Mickey bounded up, shoving me into the interior where I landed flat on my stomach at the foot of the stairs. “You cheater, Skip!”
“All’s fair in love and war.” I laughed and picked myself up, raising my fists in mock reprisal. “I’ll fight you for the top bunk!”
“You’re on…”
“You boys get back down here right this minute,” Mom’s voice came echoing through the door. “You think your father an’ me are gonna’ carry all this stuff up them stairs, you’ve got another think a comin’. Hurry up, now.”

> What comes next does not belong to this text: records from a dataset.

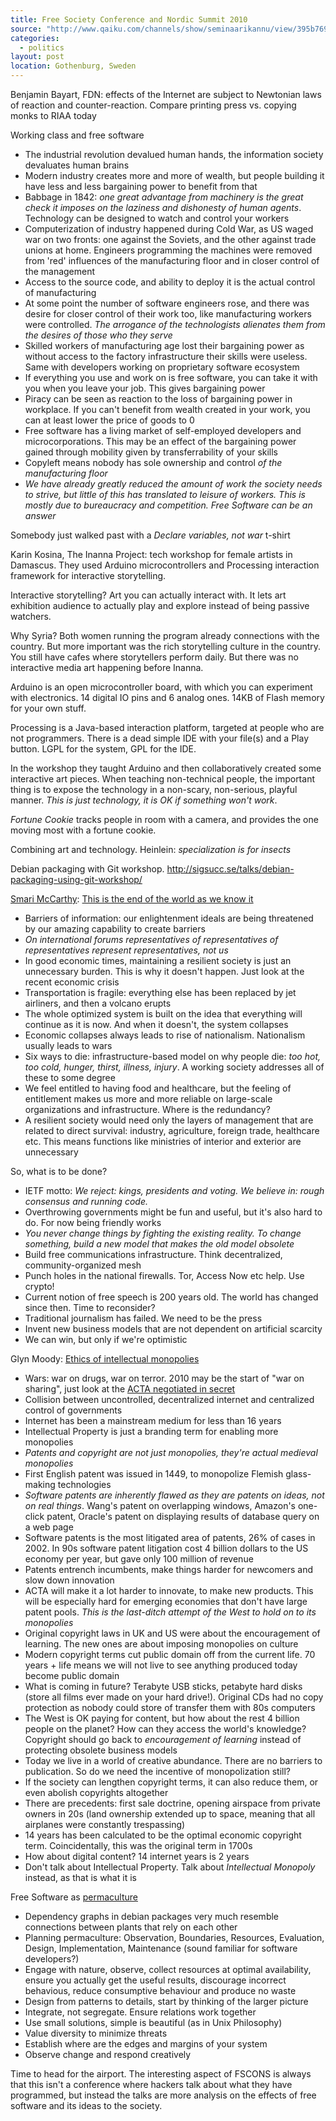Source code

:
 ```yaml
---
title: Free Society Conference and Nordic Summit 2010
source: "http://www.qaiku.com/channels/show/seminaarikannu/view/395b7694e98b11dfa33f9151f9f96d376d37/"
categories:
  - politics
layout: post
location: Gothenburg, Sweden
---
```

Benjamin Bayart, FDN: effects of the Internet are subject to Newtonian laws of reaction and counter-reaction. Compare printing press vs. copying monks to RIAA today

Working class and free software

* The industrial revolution devalued human hands, the information society devaluates human brains
* Modern industry creates more and more of wealth, but people building it have less and less bargaining power to benefit from that
* Babbage in 1842: _one great advantage from machinery is the great check it imposes on the laziness and dishonesty of human agents_. Technology can be designed to watch and control your workers
* Computerization of industry happened during Cold War, as US waged war on two fronts: one against the Soviets, and the other against trade unions at home. Engineers programming the machines were removed from 'red' influences of the manufacturing floor and in closer control of the management
* Access to the source code, and ability to deploy it is the actual control of manufacturing
* At some point the number of software engineers rose, and there was desire for closer control of their work too, like manufacturing workers were controlled. _The arrogance of the technologists alienates them from the desires of those who they serve_
* Skilled workers of manufacturing age lost their bargaining power as without access to the factory infrastructure their skills were useless. Same with developers working on proprietary software ecosystem
* If everything you use and work on is free software, you can take it with you when you leave your job. This gives bargaining power
* Piracy can be seen as reaction to the loss of bargaining power in workplace. If you can't benefit from wealth created in your work, you can at least lower the price of goods to 0
* Free software has a living market of self-employed developers and microcorporations. This may be an effect of the bargaining power gained through mobility given by transferrability of your skills
* Copyleft means nobody has sole ownership and control _of the manufacturing floor_
* _We have already greatly reduced the amount of work the society needs to strive, but little of this has translated to leisure of workers. This is mostly due to bureaucracy and competition. Free Software can be an answer_

Somebody just walked past with a _Declare variables, not war_ t-shirt

Karin Kosina, The Inanna Project: tech workshop for female artists in Damascus. They used Arduino microcontrollers and Processing interaction framework for interactive storytelling.

Interactive storytelling? Art you can actually interact with. It lets art exhibition audience to actually play and explore instead of being passive watchers.

Why Syria? Both women running the program already connections with the country. But more important was the rich storytelling culture in the country. You still have cafes where storytellers perform daily. But there was no interactive media art happening before Inanna.

Arduino is an open microcontroller board, with which you can experiment with electronics. 14 digital IO pins and 6 analog ones. 14KB of Flash memory for your own stuff.

Processing is a Java-based interaction platform, targeted at people who are not programmers. There is a dead simple IDE with your file(s) and a Play button. LGPL for the system, GPL for the IDE.

In the workshop they taught Arduino and then collaboratively created some interactive art pieces. When teaching non-technical people, the important thing is to expose the technology in a non-scary, non-serious, playful manner. _This is just technology, it is OK if something won't work_.

_Fortune Cookie_ tracks people in room with a camera, and provides the one moving most with a fortune cookie.

Combining art and technology. Heinlein: _specialization is for insects_

Debian packaging with Git workshop. <http://sigsucc.se/talks/debian-packaging-using-git-workshop/>

[Smari McCarthy](http://twitter.com/smarimc): [This is the end of the world as we know it](http://fscons.org/making/end-world-we-know-it-how-do-you-feel)

* Barriers of information: our enlightenment ideals are being threatened by our amazing capability to create barriers
* _On international forums representatives of representatives of representatives represent representatives, not us_
* In good economic times, maintaining a resilient society is just an unnecessary burden. This is why it doesn't happen. Just look at the recent economic crisis
* Transportation is fragile: everything else has been replaced by jet airliners, and then a volcano erupts
* The whole optimized system is built on the idea that everything will continue as it is now. And when it doesn't, the system collapses
* Economic collapses always leads to rise of nationalism. Nationalism usually leads to wars
* Six ways to die: infrastructure-based model on why people die: _too hot, too cold, hunger, thirst, illness, injury_. A working society addresses all of these to some degree
* We feel entitled to having food and healthcare, but the feeling of entitlement makes us more and more reliable on large-scale organizations and infrastructure. Where is the redundancy?
* A resilient society would need only the layers of management that are related to direct survival: industry, agriculture, foreign trade, healthcare etc. This means functions like ministries of interior and exterior are unnecessary

So, what is to be done?

* IETF motto: _We reject: kings, presidents and voting. We believe in: rough consensus and running code._
* Overthrowing governments might be fun and useful, but it's also hard to do. For now being friendly works
* _You never change things by fighting the existing reality. To change something, build a new model that makes the old model obsolete_
* Build free communications infrastructure. Think decentralized, community-organized mesh
* Punch holes in the national firewalls. Tor, Access Now etc help. Use crypto!
* Current notion of free speech is 200 years old. The world has changed since then. Time to reconsider?
* Traditional journalism has failed. We need to be the press
* Invent new business models that are not dependent on artificial scarcity
* We can win, but only if we're optimistic

Glyn Moody: [Ethics of intellectual monopolies](http://fscons.org/ethics/keynote-ethics-intellectual-monopolies)

* Wars: war on drugs, war on terror. 2010 may be the start of "war on sharing", just look at the [ACTA negotiated in secret](http://arstechnica.com/tech-policy/news/2009/10/these-42-people-are-shaping-us-internet-enforcement-policy.ars)
* Collision between uncontrolled, decentralized internet and centralized control of governments
* Internet has been a mainstream medium for less than 16 years
* Intellectual Property is just a branding term for enabling more monopolies
* _Patents and copyright are not just monopolies, they're actual medieval monopolies_
* First English patent was issued in 1449, to monopolize Flemish glass-making technologies
* _Software patents are inherently flawed as they are patents on ideas, not on real things_. Wang's patent on overlapping windows, Amazon's one-click patent, Oracle's patent on displaying results of database query on a web page
* Software patents is the most litigated area of patents, 26% of cases in 2002. In 90s software patent litigation cost  4 billion dollars to the US economy per year, but gave only 100 million of revenue
* Patents entrench incumbents, make things harder for newcomers and slow down innovation
* ACTA will make it a lot harder to innovate, to make new products. This will be especially hard for emerging economies that don't have large patent pools. _This is the last-ditch attempt of the West to hold on to its monopolies_
* Original copyright laws in UK and US were about the encouragement of learning. The new ones are about imposing monopolies on culture
* Modern copyright terms cut public domain off from the current life. 70 years + life means we will not live to see anything produced today become public domain
* What is coming in future? Terabyte USB sticks, petabyte hard disks (store all films ever made on your hard drive!). Original CDs had no copy protection as nobody could store of transfer them with 80s computers
* The West is OK paying for content, but how about the rest 4 billion people on the planet? How can they access the world's knowledge? Copyright should go back to _encouragement of learning_ instead of protecting obsolete business models
* Today we live in a world of creative abundance. There are no barriers to publication. So do we need the incentive of monopolization still?
* If the society can lengthen copyright terms, it can also reduce them, or even abolish copyrights altogether
* There are precedents: first sale doctrine, opening airspace from private owners in 20s (land ownership extended up to space, meaning that all airplanes were constantly trespassing)
* 14 years has been calculated to be the optimal economic copyright term. Coincidentally, this was the original term in 1700s
* How about digital content? 14 internet years is 2 years
* Don't talk about Intellectual Property. Talk about _Intellectual Monopoly_ instead, as that is what it is

Free Software as [permaculture](http://en.wikipedia.org/wiki/Permaculture)

* Dependency graphs in debian packages very much resemble connections between plants that rely on each other
* Planning permaculture: Observation, Boundaries, Resources, Evaluation, Design, Implementation, Maintenance (sound familiar for software developers?)
* Engage with nature, observe, collect resources at optimal availability, ensure you actually get the useful results, discourage incorrect behavious, reduce consumptive behaviour and produce no waste
* Design from patterns to details, start by thinking of the larger picture
* Integrate, not segregate. Ensure relations work together
* Use small solutions, simple is beautiful (as in Unix Philosophy)
* Value diversity to minimize threats
* Establish where are the edges and margins of your system
* Observe change and respond creatively

Time to head for the airport. The interesting aspect of FSCONS is always that this isn't a conference where hackers talk about what they have programmed, but instead the talks are more analysis on the effects of free software and its ideas to the society.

We abandoned the battle for the bed and raced back down to do the grunt work. The sound of our shoes clattering back down the wooden steps made their own wondrously muted echo against the rocks in the hollow.
Pop had already opened the rear door, and he passed the lighter containers of supplies to each of us as we arrived, and then took a box under each arm himself. Several more trips and the job was complete. We all gathered in the living room to catch our breaths, where Mom made an announcement in the midst of all our huffing and puffing.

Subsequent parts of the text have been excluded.